Directions for this task
At the line that includes "Figure 11: Rewards", begin writing out the entries below exactly, and continue through the last line without adding anything.

Stored dataset items
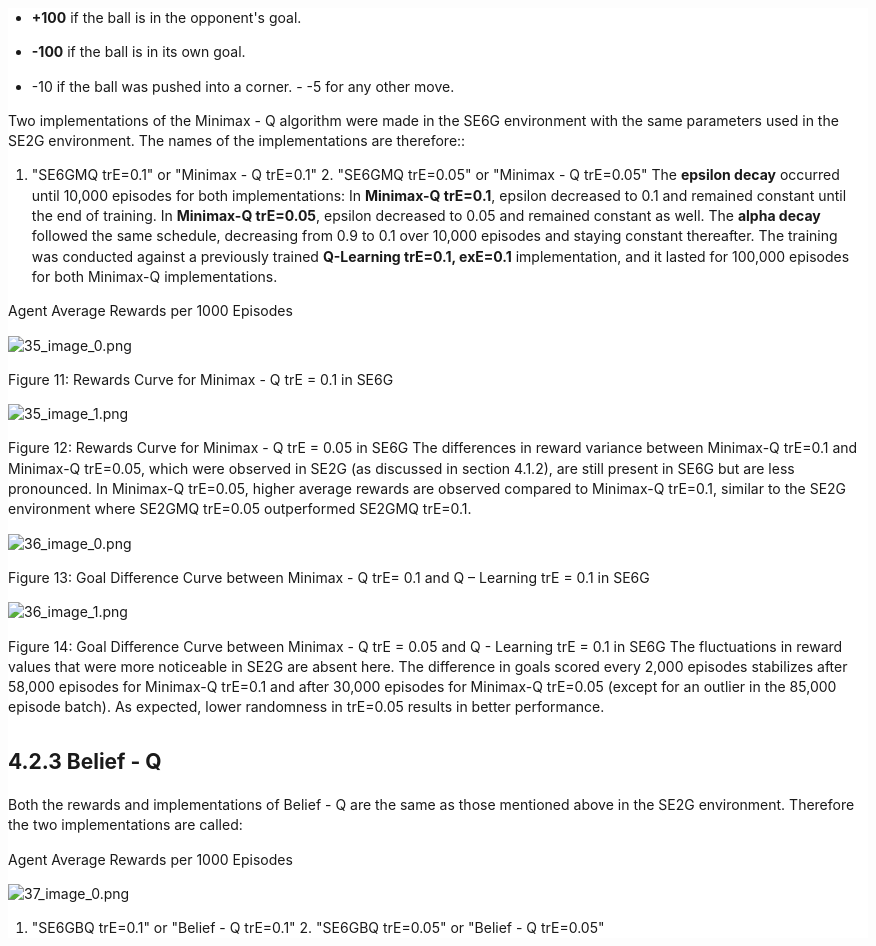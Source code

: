 - **+100** if the ball is in the opponent's goal.

- **-100** if the ball is in its own goal.

- -10 if the ball was pushed into a corner. - -5 for any other move.

Two implementations of the Minimax - Q algorithm were made in the SE6G environment with the same parameters used in the SE2G environment. The names of the implementations are therefore:: 
1. "SE6GMQ trE=0.1" or "Minimax - Q trE=0.1" 2. "SE6GMQ trE=0.05" or "Minimax - Q trE=0.05" The **epsilon decay** occurred until 10,000 episodes for both implementations: In **Minimax-Q trE=0.1**, epsilon decreased to 0.1 and remained constant until the end of training. In **Minimax-Q trE=0.05**, epsilon decreased to 0.05 and remained constant as well. The **alpha decay** followed the same schedule, decreasing from 0.9 to 0.1 over 10,000 episodes and staying constant thereafter. The training was conducted against a previously trained **Q-Learning trE=0.1, exE=0.1** implementation, and it lasted for 100,000 episodes for both Minimax-Q implementations.

Agent Average Rewards per 1000 Episodes

![35_image_0.png](35_image_0.png)

Figure 11: Rewards Curve for Minimax - Q trE = 0.1 in SE6G

![35_image_1.png](35_image_1.png)

Figure 12: Rewards Curve for Minimax - Q trE = 0.05 in SE6G
The differences in reward variance between Minimax-Q trE=0.1 and Minimax-Q trE=0.05, which were observed in SE2G (as discussed in section 4.1.2), are still present in SE6G but are less pronounced. In Minimax-Q trE=0.05, higher average rewards are observed compared to Minimax-Q trE=0.1, similar to the SE2G
environment where SE2GMQ trE=0.05 outperformed SE2GMQ trE=0.1.

![36_image_0.png](36_image_0.png)

Figure 13: Goal Difference Curve between Minimax - Q trE= 0.1 and Q –
Learning trE = 0.1 in SE6G

![36_image_1.png](36_image_1.png)

Figure 14: Goal Difference Curve between Minimax - Q trE = 0.05 and Q -
Learning trE = 0.1 in SE6G
The fluctuations in reward values that were more noticeable in SE2G are absent here. The difference in goals scored every 2,000 episodes stabilizes after 58,000 episodes for Minimax-Q trE=0.1 and after 30,000 episodes for Minimax-Q trE=0.05 (except for an outlier in the 85,000 episode batch). As expected, lower randomness in trE=0.05 results in better performance.

## 4.2.3 Belief - Q

Both the rewards and implementations of Belief - Q are the same as those mentioned above in the SE2G environment. Therefore the two implementations are called:

Agent Average Rewards per 1000 Episodes

![37_image_0.png](37_image_0.png)

1. "SE6GBQ trE=0.1" or "Belief - Q trE=0.1" 2. "SE6GBQ trE=0.05" or "Belief - Q trE=0.05"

The answer
Figure 11: Rewards Curve for Minimax - Q trE = 0.1 in SE6G

![35_image_1.png](35_image_1.png)

Figure 12: Rewards Curve for Minimax - Q trE = 0.05 in SE6G
The differences in reward variance between Minimax-Q trE=0.1 and Minimax-Q trE=0.05, which were observed in SE2G (as discussed in section 4.1.2), are still present in SE6G but are less pronounced. In Minimax-Q trE=0.05, higher average rewards are observed compared to Minimax-Q trE=0.1, similar to the SE2G
environment where SE2GMQ trE=0.05 outperformed SE2GMQ trE=0.1.

![36_image_0.png](36_image_0.png)

Figure 13: Goal Difference Curve between Minimax - Q trE= 0.1 and Q –
Learning trE = 0.1 in SE6G

![36_image_1.png](36_image_1.png)

Figure 14: Goal Difference Curve between Minimax - Q trE = 0.05 and Q -
Learning trE = 0.1 in SE6G
The fluctuations in reward values that were more noticeable in SE2G are absent here. The difference in goals scored every 2,000 episodes stabilizes after 58,000 episodes for Minimax-Q trE=0.1 and after 30,000 episodes for Minimax-Q trE=0.05 (except for an outlier in the 85,000 episode batch). As expected, lower randomness in trE=0.05 results in better performance.

## 4.2.3 Belief - Q

Both the rewards and implementations of Belief - Q are the same as those mentioned above in the SE2G environment. Therefore the two implementations are called:

Agent Average Rewards per 1000 Episodes

![37_image_0.png](37_image_0.png)

1. "SE6GBQ trE=0.1" or "Belief - Q trE=0.1" 2. "SE6GBQ trE=0.05" or "Belief - Q trE=0.05"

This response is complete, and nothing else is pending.